■ TASK ITEM:
In the listing below, the answer starts at the line that has "- If you just" and stops after the line that has "## How to verify"; please repeat that part exactly and nothing more.

■ EXTRACTED MATERIAL:
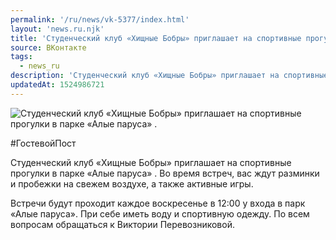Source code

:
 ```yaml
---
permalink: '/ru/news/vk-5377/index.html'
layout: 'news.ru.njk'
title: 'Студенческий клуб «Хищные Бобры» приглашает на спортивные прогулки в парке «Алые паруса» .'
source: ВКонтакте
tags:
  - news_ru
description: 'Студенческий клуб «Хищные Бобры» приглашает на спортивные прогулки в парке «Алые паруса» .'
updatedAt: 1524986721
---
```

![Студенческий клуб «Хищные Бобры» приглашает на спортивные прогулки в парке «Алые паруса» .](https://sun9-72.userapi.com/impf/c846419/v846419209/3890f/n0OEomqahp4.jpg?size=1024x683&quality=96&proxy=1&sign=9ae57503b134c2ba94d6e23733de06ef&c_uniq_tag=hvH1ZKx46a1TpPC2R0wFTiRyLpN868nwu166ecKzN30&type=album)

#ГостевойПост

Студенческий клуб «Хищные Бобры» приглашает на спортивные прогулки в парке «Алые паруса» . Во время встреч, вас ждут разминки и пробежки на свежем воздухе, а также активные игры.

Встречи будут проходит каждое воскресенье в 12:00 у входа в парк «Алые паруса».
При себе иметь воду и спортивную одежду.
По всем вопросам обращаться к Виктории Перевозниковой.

...

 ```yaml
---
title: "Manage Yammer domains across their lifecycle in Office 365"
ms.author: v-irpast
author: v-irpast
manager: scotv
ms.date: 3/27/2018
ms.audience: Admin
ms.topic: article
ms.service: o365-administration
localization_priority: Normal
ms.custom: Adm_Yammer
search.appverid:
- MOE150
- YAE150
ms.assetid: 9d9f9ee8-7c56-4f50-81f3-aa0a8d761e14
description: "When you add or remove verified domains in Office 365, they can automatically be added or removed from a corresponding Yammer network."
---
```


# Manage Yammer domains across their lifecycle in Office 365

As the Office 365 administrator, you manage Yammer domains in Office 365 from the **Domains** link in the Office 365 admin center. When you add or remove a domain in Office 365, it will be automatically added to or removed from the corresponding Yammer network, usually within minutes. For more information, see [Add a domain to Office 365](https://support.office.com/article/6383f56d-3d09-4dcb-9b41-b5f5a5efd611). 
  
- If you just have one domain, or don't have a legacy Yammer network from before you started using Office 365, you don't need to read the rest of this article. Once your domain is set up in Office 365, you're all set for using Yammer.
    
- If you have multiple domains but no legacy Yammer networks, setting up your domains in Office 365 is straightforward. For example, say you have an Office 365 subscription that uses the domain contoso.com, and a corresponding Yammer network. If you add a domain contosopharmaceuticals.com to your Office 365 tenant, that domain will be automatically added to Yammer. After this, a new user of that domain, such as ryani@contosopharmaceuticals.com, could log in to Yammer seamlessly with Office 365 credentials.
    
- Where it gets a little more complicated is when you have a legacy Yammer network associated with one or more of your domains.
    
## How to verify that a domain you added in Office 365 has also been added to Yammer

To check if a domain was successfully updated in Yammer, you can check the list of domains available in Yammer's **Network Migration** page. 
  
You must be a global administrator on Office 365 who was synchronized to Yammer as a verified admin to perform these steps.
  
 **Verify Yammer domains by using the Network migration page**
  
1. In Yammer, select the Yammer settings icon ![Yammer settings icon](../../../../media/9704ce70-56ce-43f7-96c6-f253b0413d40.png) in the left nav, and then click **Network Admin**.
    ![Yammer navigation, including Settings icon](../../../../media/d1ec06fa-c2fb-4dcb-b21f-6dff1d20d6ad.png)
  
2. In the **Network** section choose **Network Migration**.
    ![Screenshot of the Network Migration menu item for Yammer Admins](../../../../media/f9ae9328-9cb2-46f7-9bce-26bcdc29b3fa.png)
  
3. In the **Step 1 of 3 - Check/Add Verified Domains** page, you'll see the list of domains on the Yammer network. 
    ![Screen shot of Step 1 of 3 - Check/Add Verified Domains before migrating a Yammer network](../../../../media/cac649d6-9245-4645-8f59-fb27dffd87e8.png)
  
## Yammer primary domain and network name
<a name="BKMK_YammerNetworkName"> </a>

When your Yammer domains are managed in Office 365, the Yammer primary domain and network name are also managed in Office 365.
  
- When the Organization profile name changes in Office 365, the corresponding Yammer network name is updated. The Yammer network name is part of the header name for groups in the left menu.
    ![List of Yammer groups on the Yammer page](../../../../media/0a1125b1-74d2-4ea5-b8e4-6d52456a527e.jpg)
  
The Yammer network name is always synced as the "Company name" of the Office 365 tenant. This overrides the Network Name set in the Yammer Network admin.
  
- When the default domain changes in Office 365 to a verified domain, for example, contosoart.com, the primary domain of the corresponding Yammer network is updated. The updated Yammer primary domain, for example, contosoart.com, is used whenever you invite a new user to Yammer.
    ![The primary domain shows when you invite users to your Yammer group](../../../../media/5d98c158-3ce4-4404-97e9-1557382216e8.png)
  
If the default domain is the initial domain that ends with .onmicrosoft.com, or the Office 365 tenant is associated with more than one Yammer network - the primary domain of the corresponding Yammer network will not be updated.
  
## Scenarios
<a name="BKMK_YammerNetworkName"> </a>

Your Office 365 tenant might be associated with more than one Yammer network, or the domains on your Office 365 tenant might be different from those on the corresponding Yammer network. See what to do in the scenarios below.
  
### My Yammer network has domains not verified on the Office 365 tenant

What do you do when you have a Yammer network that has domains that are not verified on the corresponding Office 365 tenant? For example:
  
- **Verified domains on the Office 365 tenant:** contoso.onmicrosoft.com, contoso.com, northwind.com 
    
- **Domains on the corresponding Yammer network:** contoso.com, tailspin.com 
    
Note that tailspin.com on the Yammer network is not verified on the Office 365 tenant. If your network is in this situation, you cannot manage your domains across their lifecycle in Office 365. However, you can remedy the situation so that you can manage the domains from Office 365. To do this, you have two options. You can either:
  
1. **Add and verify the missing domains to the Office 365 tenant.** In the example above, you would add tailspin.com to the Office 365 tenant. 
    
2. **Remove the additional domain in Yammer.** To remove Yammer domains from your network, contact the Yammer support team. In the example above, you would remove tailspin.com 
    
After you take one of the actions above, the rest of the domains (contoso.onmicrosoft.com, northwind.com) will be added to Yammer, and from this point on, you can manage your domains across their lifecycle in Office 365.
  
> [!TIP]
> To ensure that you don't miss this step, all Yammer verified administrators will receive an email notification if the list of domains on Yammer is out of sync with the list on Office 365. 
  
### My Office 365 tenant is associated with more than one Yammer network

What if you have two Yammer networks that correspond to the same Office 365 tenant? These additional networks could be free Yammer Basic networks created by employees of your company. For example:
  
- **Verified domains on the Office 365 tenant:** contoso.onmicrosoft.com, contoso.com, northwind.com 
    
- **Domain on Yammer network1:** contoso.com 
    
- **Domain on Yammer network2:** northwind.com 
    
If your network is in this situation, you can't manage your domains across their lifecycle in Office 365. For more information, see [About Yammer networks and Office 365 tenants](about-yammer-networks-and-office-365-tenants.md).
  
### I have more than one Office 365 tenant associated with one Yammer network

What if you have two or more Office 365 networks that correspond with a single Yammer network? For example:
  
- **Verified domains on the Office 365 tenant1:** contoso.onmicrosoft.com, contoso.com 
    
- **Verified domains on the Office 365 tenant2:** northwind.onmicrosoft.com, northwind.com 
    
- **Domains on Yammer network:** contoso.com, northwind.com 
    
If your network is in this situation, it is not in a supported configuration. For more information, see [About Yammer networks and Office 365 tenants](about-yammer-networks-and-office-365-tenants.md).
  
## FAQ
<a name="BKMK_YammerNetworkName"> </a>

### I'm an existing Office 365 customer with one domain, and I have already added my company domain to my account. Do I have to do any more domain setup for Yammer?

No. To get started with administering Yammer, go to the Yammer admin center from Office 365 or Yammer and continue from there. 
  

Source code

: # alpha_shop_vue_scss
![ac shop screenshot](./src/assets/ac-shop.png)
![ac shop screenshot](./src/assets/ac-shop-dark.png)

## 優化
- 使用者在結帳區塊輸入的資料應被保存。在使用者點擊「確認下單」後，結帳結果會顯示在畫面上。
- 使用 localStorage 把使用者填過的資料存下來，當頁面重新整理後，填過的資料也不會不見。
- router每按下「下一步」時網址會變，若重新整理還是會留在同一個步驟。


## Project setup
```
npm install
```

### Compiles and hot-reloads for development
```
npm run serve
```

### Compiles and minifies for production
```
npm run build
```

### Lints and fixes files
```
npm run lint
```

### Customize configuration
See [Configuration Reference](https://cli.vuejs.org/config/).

■ ANSWER TO THE PROBLEM:
- If you just have one domain, or don't have a legacy Yammer network from before you started using Office 365, you don't need to read the rest of this article. Once your domain is set up in Office 365, you're all set for using Yammer.
    
- If you have multiple domains but no legacy Yammer networks, setting up your domains in Office 365 is straightforward. For example, say you have an Office 365 subscription that uses the domain contoso.com, and a corresponding Yammer network. If you add a domain contosopharmaceuticals.com to your Office 365 tenant, that domain will be automatically added to Yammer. After this, a new user of that domain, such as ryani@contosopharmaceuticals.com, could log in to Yammer seamlessly with Office 365 credentials.
    
- Where it gets a little more complicated is when you have a legacy Yammer network associated with one or more of your domains.
    
## How to verify that a domain you added in Office 365 has also been added to Yammer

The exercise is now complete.